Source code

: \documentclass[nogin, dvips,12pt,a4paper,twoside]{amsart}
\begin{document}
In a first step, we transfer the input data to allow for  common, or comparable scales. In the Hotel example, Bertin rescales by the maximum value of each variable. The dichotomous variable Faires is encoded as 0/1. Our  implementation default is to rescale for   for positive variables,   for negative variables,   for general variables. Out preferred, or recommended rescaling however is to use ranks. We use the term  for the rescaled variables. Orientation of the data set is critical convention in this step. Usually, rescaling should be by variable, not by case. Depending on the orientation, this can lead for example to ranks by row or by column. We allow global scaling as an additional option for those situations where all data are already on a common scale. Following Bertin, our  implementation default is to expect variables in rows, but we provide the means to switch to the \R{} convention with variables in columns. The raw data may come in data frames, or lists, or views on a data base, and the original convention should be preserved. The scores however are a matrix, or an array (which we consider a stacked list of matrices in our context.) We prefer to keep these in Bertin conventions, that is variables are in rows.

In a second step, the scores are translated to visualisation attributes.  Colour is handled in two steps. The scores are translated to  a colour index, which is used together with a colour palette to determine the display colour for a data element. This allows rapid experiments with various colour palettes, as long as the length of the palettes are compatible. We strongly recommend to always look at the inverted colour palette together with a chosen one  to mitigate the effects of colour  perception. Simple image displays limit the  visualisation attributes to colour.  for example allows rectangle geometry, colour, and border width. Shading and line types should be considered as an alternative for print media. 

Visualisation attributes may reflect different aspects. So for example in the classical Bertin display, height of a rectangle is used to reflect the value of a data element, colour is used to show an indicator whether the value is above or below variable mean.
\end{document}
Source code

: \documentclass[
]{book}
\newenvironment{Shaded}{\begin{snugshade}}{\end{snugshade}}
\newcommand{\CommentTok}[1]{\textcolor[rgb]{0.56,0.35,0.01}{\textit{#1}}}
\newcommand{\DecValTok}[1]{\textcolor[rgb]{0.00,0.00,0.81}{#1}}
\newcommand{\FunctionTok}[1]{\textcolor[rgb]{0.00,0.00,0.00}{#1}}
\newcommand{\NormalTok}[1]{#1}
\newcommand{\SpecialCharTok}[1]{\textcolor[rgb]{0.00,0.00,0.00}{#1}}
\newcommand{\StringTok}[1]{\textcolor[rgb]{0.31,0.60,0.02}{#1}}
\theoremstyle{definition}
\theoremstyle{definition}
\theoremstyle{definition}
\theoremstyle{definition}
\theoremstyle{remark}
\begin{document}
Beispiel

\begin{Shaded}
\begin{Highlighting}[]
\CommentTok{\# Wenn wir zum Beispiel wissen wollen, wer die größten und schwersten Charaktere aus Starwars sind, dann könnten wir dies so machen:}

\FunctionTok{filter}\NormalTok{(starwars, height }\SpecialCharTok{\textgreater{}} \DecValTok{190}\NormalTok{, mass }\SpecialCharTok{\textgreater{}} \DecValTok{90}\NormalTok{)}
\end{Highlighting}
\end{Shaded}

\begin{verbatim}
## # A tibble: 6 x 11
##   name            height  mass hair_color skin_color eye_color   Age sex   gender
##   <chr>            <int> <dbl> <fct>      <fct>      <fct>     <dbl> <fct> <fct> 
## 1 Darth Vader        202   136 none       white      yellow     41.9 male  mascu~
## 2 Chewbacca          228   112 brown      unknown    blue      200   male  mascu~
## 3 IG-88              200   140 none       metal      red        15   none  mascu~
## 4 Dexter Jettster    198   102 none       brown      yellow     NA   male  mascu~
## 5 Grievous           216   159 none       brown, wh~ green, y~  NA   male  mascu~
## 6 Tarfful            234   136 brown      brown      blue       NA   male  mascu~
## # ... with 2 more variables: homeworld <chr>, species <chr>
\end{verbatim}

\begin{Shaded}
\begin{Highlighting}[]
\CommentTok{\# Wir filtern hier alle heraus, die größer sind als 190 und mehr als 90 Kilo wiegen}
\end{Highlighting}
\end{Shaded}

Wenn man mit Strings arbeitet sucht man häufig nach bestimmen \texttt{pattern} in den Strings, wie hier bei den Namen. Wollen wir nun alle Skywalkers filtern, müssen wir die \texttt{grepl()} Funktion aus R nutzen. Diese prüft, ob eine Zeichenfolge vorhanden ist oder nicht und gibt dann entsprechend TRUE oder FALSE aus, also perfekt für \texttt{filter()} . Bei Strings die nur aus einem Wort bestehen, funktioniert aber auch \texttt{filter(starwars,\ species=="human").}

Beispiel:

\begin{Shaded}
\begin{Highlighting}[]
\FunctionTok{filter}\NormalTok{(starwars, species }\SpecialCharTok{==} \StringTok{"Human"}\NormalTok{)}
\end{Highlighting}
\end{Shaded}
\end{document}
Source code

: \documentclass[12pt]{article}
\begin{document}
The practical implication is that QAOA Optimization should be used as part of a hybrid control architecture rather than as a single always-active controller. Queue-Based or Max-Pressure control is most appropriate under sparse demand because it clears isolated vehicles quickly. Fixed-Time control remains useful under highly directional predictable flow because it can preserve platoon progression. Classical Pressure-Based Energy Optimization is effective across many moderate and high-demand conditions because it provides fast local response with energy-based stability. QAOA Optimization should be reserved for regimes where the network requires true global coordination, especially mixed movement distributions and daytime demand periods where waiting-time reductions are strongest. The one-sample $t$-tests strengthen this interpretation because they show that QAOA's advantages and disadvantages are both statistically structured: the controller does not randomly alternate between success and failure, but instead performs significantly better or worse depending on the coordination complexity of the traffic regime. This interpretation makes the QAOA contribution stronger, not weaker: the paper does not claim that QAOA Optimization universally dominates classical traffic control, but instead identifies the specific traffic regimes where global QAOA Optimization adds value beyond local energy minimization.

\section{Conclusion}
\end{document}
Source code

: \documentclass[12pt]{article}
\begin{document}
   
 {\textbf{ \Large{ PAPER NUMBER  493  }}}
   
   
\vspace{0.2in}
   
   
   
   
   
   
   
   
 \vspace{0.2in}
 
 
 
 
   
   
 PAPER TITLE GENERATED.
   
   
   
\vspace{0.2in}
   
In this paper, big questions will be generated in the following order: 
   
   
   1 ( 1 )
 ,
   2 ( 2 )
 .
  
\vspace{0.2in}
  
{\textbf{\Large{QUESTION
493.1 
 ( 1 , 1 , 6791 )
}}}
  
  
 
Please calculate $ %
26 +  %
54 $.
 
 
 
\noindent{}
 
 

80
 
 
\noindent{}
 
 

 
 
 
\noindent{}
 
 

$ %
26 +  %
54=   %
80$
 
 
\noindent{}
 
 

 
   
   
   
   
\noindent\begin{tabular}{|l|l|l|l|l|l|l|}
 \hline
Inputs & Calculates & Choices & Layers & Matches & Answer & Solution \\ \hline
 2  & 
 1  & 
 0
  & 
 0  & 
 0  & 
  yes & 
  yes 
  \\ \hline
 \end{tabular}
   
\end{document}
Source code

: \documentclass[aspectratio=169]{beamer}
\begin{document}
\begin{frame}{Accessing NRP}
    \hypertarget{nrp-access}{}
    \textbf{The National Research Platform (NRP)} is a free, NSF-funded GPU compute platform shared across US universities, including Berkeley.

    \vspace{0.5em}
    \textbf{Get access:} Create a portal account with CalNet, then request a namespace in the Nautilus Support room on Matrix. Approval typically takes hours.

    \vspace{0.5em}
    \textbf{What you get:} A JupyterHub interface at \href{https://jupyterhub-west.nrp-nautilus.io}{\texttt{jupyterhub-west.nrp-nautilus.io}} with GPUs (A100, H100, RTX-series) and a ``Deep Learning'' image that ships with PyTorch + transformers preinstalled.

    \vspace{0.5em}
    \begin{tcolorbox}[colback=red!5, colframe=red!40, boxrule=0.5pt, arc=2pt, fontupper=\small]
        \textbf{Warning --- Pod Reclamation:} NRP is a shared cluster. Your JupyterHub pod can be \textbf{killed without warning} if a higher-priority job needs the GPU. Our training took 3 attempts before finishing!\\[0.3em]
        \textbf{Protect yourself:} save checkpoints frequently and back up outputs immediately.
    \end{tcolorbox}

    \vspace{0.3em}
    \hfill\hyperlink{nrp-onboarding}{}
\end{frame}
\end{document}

· · · · ·

● Aim of the exercise
Copy every line of the material above in which the string "blue" can be found.

● Solution to the exercise
## 2 Chewbacca          228   112 brown      unknown    blue      200   male  mascu~
## 6 Tarfful            234   136 brown      brown      blue       NA   male  mascu~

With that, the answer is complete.